• _Your objective_:
With the line containing "Figure 3: Oﬄine Conversion vs. Score" as the starting point, output the remaining lines of the data exactly as they are, through the last.

• _Supplied material_:
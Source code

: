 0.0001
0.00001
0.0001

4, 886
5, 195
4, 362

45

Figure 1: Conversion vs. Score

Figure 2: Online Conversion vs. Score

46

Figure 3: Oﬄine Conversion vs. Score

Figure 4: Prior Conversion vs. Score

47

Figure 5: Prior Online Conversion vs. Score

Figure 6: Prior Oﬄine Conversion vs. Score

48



• _Response_:
Figure 3: Oﬄine Conversion vs. Score

Figure 4: Prior Conversion vs. Score

47

Figure 5: Prior Online Conversion vs. Score

Figure 6: Prior Oﬄine Conversion vs. Score

48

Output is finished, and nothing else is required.